わたしは買ったばかりで、まだ読んでいないのですが、Noel Malcolm著「KOSOVO」( Macmillan)という本が、参考になりそうです(ほとんど唯一のコソボの通史です)。

  現地の人びとは、スタッフも、難民も、みんな「精一杯」生きていると思いますから、そのエネルギーに圧倒されて負けないように、がんばって下さい。

 基本的に、現地でなんでも買えると思いますが、本と下着、靴は日本でしっかりしたものを手に入れて、携行することをおすすめします。



「ネウムについて」

  なぜスプリット―ドヴブロヴニク間で不自然な形でボスニアが張り出してきているのですか?

  昔むかし、ネウムまで「ドブロブニク共和国」だった時代がありました。その北は、ベネツィア共和国領土です。陸から攻めてきたオスマン帝国に、ドブロブニク側は、ネウムの土地をオスマン帝国に与える代わりに、ベネツィアからの保護を約束してもらった、その時の土地が、いまのボスニア領土になっているのです。中世のドブロブニクは、ベネツィアとオスマン帝国の間で微妙なバランス外交をおこない、独立を保っていました。

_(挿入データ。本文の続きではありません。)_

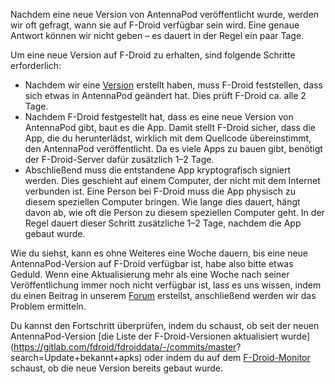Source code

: Nachdem eine neue Version von AntennaPod veröffentlicht wurde, werden wir oft
gefragt, wann sie auf F-Droid verfügbar sein wird. Eine genaue Antwort können
wir nicht geben – es dauert in der Regel ein paar Tage.

Um eine neue Version auf F-Droid zu erhalten, sind folgende Schritte erforderlich:

- Nachdem wir eine [Version](https://github.com/AntennaPod/AntennaPod/releases)
erstellt haben, muss F-Droid feststellen, dass sich etwas in AntennaPod
geändert hat. Dies prüft F-Droid ca. alle 2 Tage.
- Nachdem F-Droid festgestellt hat, dass es eine neue Version von AntennaPod
gibt, baut es die App. Damit stellt F-Droid sicher, dass die App, die du
herunterlädst, wirklich mit dem Quellcode übereinstimmt, den AntennaPod
veröffentlicht. Da es viele Apps zu bauen gibt, benötigt der F-Droid-Server
dafür zusätzlich 1–2 Tage.
- Abschließend muss die entstandene App kryptografisch signiert werden. Dies
geschieht auf einem Computer, der nicht mit dem Internet verbunden ist. Eine
Person bei F-Droid muss die App physisch zu diesem speziellen Computer bringen.
Wie lange dies dauert, hängt davon ab, wie oft die Person zu diesem speziellen
Computer geht. In der Regel dauert dieser Schritt zusätzliche 1–2 Tage, nachdem
die App gebaut wurde.

Wie du siehst, kann es ohne Weiteres eine Woche dauern, bis eine neue
AntennaPod-Version auf F-Droid verfügbar ist, habe also bitte etwas Geduld. Wenn
eine Aktualisierung mehr als eine Woche nach seiner Veröffentlichung immer noch
nicht verfügbar ist, lass es uns wissen, indem du einen Beitrag in unserem
[Forum](https://forum.antennapod.org/) erstellst, anschließend werden wir das
Problem ermitteln.

Du kannst den Fortschritt überprüfen, indem du schaust, ob seit der neuen
AntennaPod-Version [die Liste der F-Droid-Versionen aktualisiert
wurde](https://gitlab.com/fdroid/fdroiddata/-/commits/master?
search=Update+bekannt+apks) oder indem du auf dem
[F-Droid-Monitor](https://monitor.f-droid.org/builds/build) schaust, ob die neue
Version bereits gebaut wurde.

  ドヴブロヴニクから南へ国境を越えることは可能なんでしょうか?

  外国人は可能です。新年15日まで、一般の人もノーヴィザで出入国できましたが、まもなく、また、事実上、国境閉鎖になります。

  日本にいると旧ユ−ゴの地域の情報が入ってくるのが一過性でその時だけだから千田さんのHPに出会えてうれしいです。

  ありがとうございます。

 天気が良くて良かったですね。こっちがいったときは大雨で、南風の影響で、サラエボに入るときは路面が凍結していなくて助かりましたが、本当に、冬はダメな季節です。暑すぎる夏よりは、春か秋の方がいいと思います。